**Exercise details:** Only the lines below from the one containing "Our study explored" to the one containing "of gender differences, but" should be repeated, both included and unchanged.

====================

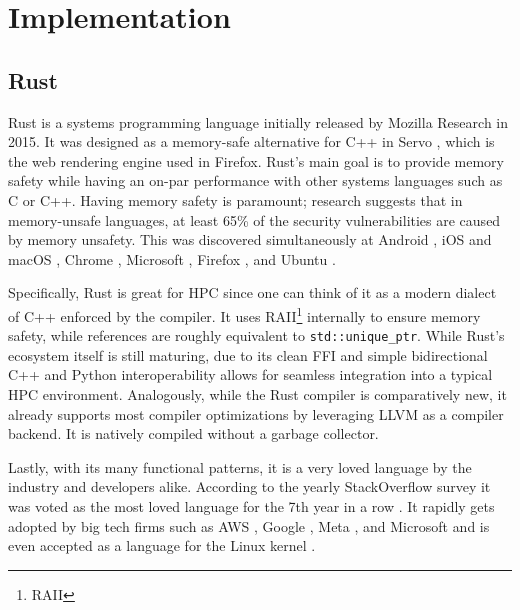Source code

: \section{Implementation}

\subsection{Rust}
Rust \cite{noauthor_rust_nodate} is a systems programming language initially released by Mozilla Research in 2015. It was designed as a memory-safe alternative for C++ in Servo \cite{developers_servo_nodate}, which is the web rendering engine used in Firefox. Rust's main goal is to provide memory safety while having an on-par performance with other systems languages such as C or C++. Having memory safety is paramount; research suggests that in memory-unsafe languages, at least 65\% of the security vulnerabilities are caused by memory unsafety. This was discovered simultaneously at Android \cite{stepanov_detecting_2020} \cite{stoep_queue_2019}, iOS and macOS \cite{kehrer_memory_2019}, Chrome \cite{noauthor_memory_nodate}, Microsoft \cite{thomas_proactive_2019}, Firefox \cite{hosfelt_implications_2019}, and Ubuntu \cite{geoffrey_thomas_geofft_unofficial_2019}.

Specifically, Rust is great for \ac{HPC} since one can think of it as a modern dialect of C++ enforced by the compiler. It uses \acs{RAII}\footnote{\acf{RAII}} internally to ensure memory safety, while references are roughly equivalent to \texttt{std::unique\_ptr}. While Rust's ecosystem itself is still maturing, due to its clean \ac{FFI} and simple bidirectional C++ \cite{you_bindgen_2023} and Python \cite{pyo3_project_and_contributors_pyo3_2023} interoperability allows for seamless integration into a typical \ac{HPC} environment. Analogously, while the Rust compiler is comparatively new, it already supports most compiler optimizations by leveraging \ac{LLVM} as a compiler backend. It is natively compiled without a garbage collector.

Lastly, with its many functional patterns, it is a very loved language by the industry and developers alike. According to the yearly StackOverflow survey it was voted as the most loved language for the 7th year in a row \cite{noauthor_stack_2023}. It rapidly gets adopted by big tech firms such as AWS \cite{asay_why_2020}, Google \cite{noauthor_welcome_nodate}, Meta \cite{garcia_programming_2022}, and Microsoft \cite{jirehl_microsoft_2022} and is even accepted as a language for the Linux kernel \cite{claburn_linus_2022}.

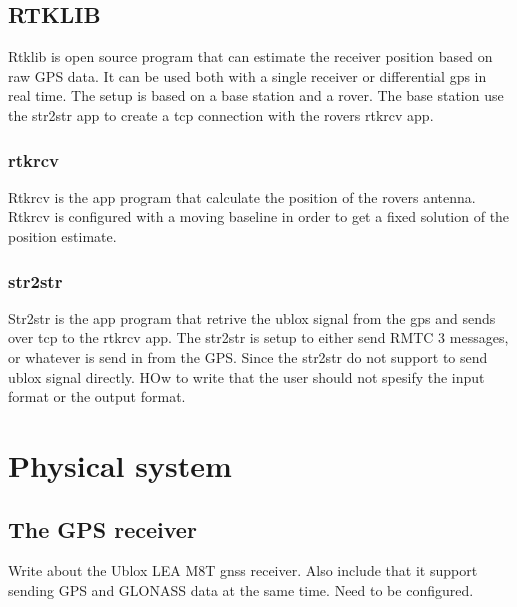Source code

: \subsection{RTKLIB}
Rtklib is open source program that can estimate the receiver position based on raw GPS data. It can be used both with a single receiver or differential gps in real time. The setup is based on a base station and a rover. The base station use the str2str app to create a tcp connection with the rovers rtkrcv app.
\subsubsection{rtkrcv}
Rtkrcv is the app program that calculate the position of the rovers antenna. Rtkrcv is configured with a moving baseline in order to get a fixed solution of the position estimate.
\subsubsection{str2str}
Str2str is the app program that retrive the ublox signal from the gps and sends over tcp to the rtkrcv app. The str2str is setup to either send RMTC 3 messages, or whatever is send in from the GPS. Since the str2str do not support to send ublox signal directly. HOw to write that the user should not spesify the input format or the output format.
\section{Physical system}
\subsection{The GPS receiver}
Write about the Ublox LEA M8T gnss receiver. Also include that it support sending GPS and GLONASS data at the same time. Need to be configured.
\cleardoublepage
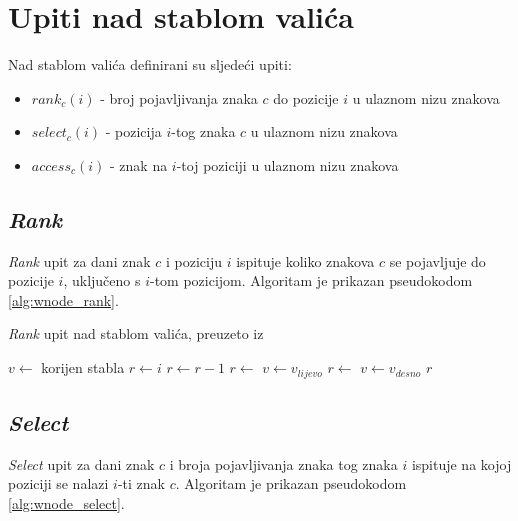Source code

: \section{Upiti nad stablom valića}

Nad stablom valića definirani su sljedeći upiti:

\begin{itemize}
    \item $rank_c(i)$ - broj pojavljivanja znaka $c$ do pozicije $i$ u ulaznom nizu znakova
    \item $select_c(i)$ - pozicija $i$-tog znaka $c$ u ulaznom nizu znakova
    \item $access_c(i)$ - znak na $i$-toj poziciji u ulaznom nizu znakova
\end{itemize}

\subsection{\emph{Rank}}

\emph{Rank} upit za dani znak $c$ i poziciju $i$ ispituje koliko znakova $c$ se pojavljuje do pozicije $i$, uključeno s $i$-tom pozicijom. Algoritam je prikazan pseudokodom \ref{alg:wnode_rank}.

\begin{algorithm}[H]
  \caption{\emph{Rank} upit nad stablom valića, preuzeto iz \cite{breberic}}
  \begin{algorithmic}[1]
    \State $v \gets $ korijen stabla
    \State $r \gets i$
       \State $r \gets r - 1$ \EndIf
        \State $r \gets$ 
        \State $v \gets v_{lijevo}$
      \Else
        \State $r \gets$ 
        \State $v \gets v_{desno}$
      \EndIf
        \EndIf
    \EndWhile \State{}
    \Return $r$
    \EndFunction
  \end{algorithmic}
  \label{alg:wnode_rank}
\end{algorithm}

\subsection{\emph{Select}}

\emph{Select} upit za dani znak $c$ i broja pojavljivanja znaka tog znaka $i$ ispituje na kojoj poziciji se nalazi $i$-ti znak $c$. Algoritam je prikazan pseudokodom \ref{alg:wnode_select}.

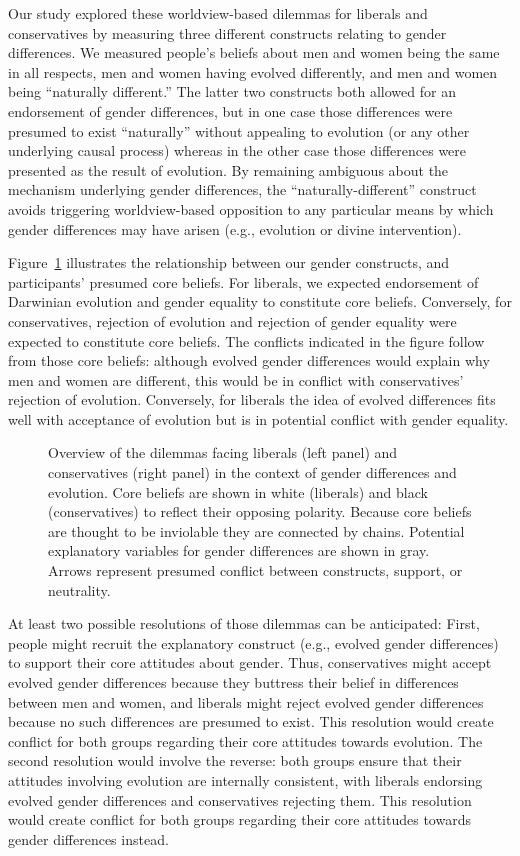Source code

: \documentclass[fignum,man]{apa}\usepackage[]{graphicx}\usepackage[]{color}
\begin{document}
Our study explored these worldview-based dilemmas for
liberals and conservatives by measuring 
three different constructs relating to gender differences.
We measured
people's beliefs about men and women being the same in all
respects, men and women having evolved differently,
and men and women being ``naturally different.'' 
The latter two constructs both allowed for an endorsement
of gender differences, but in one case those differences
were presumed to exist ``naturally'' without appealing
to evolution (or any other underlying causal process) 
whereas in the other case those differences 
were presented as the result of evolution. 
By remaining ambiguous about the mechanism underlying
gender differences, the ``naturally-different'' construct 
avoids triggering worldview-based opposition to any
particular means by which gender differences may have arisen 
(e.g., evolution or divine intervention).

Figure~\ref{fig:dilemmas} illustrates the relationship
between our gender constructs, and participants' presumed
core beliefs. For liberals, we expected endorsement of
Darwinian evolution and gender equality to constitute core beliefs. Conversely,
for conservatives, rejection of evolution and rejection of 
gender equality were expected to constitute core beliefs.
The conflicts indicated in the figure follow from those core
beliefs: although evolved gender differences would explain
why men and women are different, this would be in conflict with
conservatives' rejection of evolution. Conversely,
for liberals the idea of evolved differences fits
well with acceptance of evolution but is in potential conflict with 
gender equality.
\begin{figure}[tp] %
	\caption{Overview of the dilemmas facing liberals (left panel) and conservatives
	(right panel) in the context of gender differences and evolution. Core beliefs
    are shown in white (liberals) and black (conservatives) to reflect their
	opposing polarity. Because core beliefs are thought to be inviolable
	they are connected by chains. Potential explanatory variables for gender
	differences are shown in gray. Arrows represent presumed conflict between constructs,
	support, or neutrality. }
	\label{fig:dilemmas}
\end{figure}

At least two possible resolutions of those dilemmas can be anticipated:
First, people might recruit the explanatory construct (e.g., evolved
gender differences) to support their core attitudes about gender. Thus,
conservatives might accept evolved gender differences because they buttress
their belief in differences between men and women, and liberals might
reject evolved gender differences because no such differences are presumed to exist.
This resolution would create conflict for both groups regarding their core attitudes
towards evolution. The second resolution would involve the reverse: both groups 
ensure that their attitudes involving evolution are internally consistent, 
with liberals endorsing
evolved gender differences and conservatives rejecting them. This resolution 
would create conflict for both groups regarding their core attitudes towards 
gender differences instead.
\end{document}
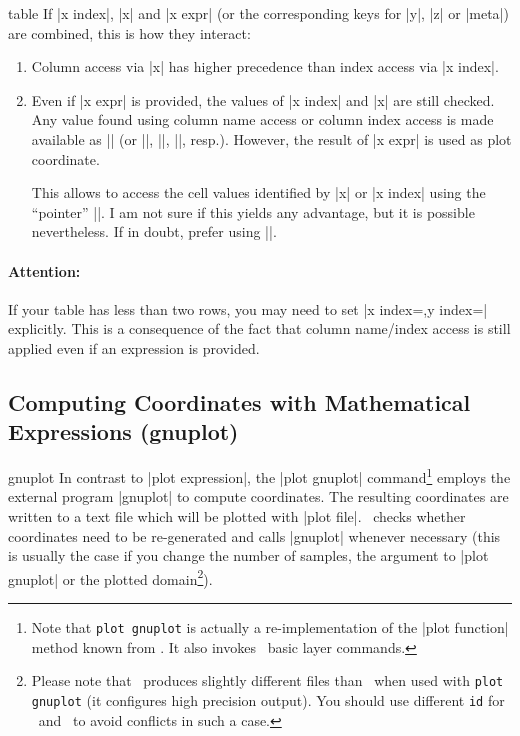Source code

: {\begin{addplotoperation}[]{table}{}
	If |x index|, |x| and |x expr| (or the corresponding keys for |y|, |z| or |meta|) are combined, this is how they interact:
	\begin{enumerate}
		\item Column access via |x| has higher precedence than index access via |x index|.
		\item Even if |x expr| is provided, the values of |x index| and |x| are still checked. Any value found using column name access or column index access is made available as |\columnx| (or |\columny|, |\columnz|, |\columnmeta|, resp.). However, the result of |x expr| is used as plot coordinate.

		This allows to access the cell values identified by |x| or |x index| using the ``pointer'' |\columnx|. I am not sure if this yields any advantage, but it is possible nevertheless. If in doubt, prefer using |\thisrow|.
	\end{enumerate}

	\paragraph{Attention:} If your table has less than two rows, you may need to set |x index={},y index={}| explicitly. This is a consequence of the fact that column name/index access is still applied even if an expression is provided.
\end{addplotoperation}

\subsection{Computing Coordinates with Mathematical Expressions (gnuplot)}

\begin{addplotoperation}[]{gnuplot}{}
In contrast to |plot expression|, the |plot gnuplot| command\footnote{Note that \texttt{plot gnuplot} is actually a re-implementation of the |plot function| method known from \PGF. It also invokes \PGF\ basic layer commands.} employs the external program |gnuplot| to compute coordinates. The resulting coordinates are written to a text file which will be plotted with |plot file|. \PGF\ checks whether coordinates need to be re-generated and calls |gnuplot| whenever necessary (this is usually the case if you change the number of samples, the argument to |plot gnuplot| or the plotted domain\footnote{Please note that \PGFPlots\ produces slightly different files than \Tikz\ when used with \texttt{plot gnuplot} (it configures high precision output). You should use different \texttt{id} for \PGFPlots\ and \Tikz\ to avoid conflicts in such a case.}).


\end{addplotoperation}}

====================

**Response to this exercise:**
Our study explored these worldview-based dilemmas for
liberals and conservatives by measuring 
three different constructs relating to gender differences.
We measured
people's beliefs about men and women being the same in all
respects, men and women having evolved differently,
and men and women being ``naturally different.'' 
The latter two constructs both allowed for an endorsement
of gender differences, but in one case those differences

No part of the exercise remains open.